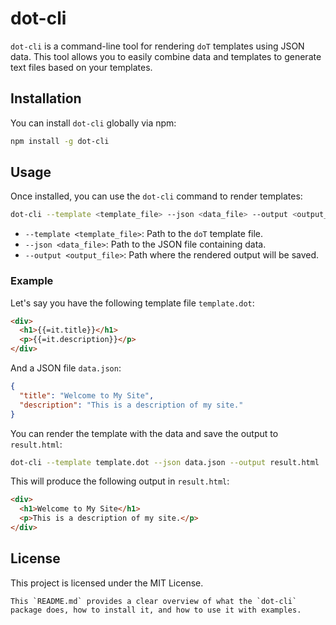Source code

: # dot-cli

`dot-cli` is a command-line tool for rendering `doT` templates using JSON data. This tool allows you to easily combine data and templates to generate text files based on your templates.

## Installation

You can install `dot-cli` globally via npm:

```bash
npm install -g dot-cli
```

## Usage

Once installed, you can use the `dot-cli` command to render templates:

```bash
dot-cli --template <template_file> --json <data_file> --output <output_file>
```

- `--template <template_file>`: Path to the `doT` template file.
- `--json <data_file>`: Path to the JSON file containing data.
- `--output <output_file>`: Path where the rendered output will be saved.

### Example

Let's say you have the following template file `template.dot`:

```html
<div>
  <h1>{{=it.title}}</h1>
  <p>{{=it.description}}</p>
</div>
```

And a JSON file `data.json`:

```json
{
  "title": "Welcome to My Site",
  "description": "This is a description of my site."
}
```

You can render the template with the data and save the output to `result.html`:

```bash
dot-cli --template template.dot --json data.json --output result.html
```

This will produce the following output in `result.html`:

```html
<div>
  <h1>Welcome to My Site</h1>
  <p>This is a description of my site.</p>
</div>
```

## License

This project is licensed under the MIT License.

```
This `README.md` provides a clear overview of what the `dot-cli` package does, how to install it, and how to use it with examples.
```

**The task:** Each line carrying the string "description" should be copied out from the entries.

**Response to the task:**
  <p>{{=it.description}}</p>
  "description": "This is a description of my site."
  <p>This is a description of my site.</p>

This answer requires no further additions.